遠く離れて暮らす親の老人ホームを、頻繁に通えなくても探す方法をまとめました。厚労省の公的検索ツールでの比較、相談先となる地域包括支援センター、遠距離で見落としやすい住所地特例、面会・医療的ケアの確認ポイントを、家族の目線でやさしく解説します。

01現地に行かなくても、まずは「公的な検索ツール」で候補を比較できる

遠くに住む親の施設探しでまず不安なのは「現地に何度も足を運べない」ことだと思います。けれど、最初の候補集めは自宅にいながら進められます。

厚生労働省が運営する介護サービス情報公表システムでは、全国約21万か所の介護サービス事業所の情報を、所在地(親が住む都道府県・市区町村など)を指定して検索・閲覧できます。気になった施設は最大30件まで並べて比較でき、所在地・運営方針・営業時間・従業者の状況・利用料・サービス内容といった項目を同じ目線で見比べられます(厚労省 同システム)。

施設探しでまず確認したいのは、(1)親が住む地域にどんな種類の施設があるか、(2)それぞれの運営方針やサービス内容、(3)職員の配置状況、です。ここで全体像をつかんでおくと、後で電話や見学に進むときの質問が具体的になります。何から手をつけるべきか迷う場合は、老人ホーム探しの始め方から順に整理すると進めやすくなります。

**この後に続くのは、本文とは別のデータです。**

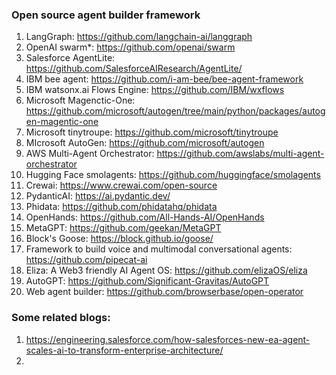 ### Open source agent builder framework
1. LangGraph: https://github.com/langchain-ai/langgraph 
2. OpenAI swarm*: https://github.com/openai/swarm 
3. Salesforce AgentLite: https://github.com/SalesforceAIResearch/AgentLite/ 
4. IBM bee agent: https://github.com/i-am-bee/bee-agent-framework 
5. IBM watsonx.ai Flows Engine: https://github.com/IBM/wxflows 
6. Microsoft Magenctic-One: https://github.com/microsoft/autogen/tree/main/python/packages/autogen-magentic-one 
7. Microsoft tinytroupe: https://github.com/microsoft/tinytroupe 
8. MIcrosoft AutoGen: https://github.com/microsoft/autogen 
9. AWS Multi-Agent Orchestrator: https://github.com/awslabs/multi-agent-orchestrator 
10. Hugging Face smolagents: https://github.com/huggingface/smolagents 
11. Crewai: https://www.crewai.com/open-source 
12. PydanticAI: https://ai.pydantic.dev/ 
13. Phidata: https://github.com/phidatahq/phidata 
14. OpenHands: https://github.com/All-Hands-AI/OpenHands
15. MetaGPT: https://github.com/geekan/MetaGPT
16. Block's Goose: https://block.github.io/goose/
17. Framework to build voice and multimodal conversational agents: https://github.com/pipecat-ai 
18. Eliza: A Web3 friendly AI Agent OS: https://github.com/elizaOS/eliza
19. AutoGPT: https://github.com/Significant-Gravitas/AutoGPT
20. Web agent builder: https://github.com/browserbase/open-operator

### Some related blogs:
1. https://engineering.salesforce.com/how-salesforces-new-ea-agent-scales-ai-to-transform-enterprise-architecture/
2. 
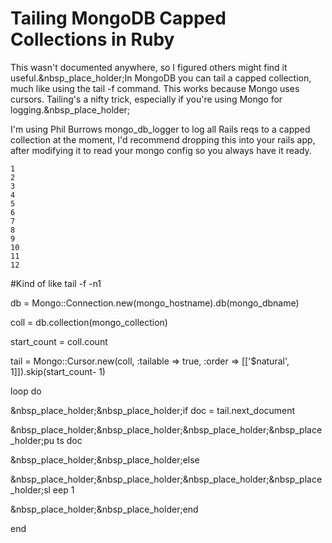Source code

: # Tailing MongoDB Capped Collections in Ruby

This wasn't documented anywhere, so I figured others might find it
useful.&nbsp_place_holder;In MongoDB you can tail a capped collection, much
like using the tail -f command. This works because Mongo uses cursors.
Tailing's a nifty trick, especially if you're using Mongo for
logging.&nbsp_place_holder;

I'm using Phil Burrows mongo_db_logger to log all Rails reqs to a capped
collection at the moment, I'd recommend dropping this into your rails app,
after modifying it to read your mongo config so you always have it ready.

    
    1
    2
    3
    4
    5
    6
    7
    8
    9
    10
    11
    12
    

#Kind of like tail -f -n1

db = Mongo::Connection.new(mongo_hostname).db(mongo_dbname)

coll = db.collection(mongo_collection)

start_count = coll.count

tail = Mongo::Cursor.new(coll, :tailable => true, :order => [['$natural',
1]]).skip(start_count- 1)

loop do

&nbsp_place_holder;&nbsp_place_holder;if doc = tail.next_document

&nbsp_place_holder;&nbsp_place_holder;&nbsp_place_holder;&nbsp_place_holder;pu
ts doc

&nbsp_place_holder;&nbsp_place_holder;else

&nbsp_place_holder;&nbsp_place_holder;&nbsp_place_holder;&nbsp_place_holder;sl
eep 1

&nbsp_place_holder;&nbsp_place_holder;end

end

ただし、このシステムに載るのは制度に基づく公表情報で、リアルタイムの空室状況や最新の細かな料金までは反映されない場合があります。具体的な空き状況・料金は、必ず各施設に直接問い合わせて最新情報を確認してください。

02探し始めの相談先は、親が住む地域の「地域包括支援センター」

「そもそも何から始めれば」と迷ったら、最初の相談先は親が住む地域の地域包括支援センターです。これは市町村が設置する高齢者の総合相談窓口で、総合相談支援・権利擁護・介護予防のケアマネジメントなどを担っています(厚労省 地域包括ケアシステム)。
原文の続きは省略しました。